Exactly reproduce the lines beginning with the line that includes "- [React Website](https://reactjs.org/)" and ending with the last line of the data.

# MATERIAL FOR THE TASK
"""
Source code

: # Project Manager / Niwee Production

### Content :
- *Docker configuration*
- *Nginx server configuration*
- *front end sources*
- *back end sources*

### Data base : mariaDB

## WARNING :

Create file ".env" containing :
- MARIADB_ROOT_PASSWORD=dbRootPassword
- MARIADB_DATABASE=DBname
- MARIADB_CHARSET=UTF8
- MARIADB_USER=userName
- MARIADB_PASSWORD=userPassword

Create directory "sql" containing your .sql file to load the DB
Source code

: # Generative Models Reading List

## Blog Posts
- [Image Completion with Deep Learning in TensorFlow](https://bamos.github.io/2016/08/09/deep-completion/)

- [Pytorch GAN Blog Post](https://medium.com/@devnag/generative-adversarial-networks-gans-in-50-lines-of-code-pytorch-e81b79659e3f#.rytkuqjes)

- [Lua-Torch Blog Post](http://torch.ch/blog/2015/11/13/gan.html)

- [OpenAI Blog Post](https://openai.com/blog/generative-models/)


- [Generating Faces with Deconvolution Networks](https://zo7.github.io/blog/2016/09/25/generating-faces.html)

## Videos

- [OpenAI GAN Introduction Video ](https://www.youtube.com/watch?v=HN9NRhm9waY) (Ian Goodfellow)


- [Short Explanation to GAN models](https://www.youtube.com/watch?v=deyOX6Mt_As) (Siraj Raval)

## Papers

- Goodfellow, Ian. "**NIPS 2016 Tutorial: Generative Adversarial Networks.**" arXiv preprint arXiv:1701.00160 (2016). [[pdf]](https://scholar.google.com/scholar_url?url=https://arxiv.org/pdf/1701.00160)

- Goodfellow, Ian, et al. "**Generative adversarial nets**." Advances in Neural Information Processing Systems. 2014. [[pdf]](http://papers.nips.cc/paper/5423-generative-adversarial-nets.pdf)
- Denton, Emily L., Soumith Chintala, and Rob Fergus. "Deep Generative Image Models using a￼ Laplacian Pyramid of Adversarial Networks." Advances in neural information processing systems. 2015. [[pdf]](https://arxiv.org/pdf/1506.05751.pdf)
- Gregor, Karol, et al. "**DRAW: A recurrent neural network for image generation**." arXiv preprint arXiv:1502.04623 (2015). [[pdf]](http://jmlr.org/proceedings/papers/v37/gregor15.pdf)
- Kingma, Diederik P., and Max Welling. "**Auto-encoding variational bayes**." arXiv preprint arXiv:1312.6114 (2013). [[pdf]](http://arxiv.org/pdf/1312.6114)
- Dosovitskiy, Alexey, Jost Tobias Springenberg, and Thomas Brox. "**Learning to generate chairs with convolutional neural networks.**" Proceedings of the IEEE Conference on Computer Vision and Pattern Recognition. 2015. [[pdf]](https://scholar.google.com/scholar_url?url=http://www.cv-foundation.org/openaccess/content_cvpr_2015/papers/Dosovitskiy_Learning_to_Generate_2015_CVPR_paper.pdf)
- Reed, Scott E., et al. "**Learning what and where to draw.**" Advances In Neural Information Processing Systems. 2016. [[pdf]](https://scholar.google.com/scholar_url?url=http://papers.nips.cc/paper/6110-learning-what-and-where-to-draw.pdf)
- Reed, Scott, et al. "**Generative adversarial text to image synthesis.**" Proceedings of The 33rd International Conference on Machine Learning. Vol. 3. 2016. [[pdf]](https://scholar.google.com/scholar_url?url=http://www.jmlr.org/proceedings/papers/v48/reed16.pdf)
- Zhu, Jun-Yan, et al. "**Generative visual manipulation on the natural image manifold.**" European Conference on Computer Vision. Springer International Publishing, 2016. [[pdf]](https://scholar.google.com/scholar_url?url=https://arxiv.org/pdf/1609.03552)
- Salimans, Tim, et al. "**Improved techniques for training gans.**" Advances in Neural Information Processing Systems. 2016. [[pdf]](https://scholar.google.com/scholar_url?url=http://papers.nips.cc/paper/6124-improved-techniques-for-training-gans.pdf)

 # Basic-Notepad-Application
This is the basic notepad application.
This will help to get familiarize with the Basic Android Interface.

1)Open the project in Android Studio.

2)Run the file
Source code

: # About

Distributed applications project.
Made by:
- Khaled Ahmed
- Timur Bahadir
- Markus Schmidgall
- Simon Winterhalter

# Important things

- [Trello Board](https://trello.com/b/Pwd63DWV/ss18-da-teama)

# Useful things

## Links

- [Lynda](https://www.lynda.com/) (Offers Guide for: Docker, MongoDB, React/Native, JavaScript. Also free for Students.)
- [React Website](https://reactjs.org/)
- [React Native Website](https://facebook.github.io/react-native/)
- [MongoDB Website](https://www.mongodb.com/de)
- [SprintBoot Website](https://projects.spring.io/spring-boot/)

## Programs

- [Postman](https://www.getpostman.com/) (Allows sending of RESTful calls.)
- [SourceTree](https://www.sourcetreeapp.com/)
"""
# TASK OUTPUT
- [React Website](https://reactjs.org/)
- [React Native Website](https://facebook.github.io/react-native/)
- [MongoDB Website](https://www.mongodb.com/de)
- [SprintBoot Website](https://projects.spring.io/spring-boot/)

## Programs

- [Postman](https://www.getpostman.com/) (Allows sending of RESTful calls.)
- [SourceTree](https://www.sourcetreeapp.com/)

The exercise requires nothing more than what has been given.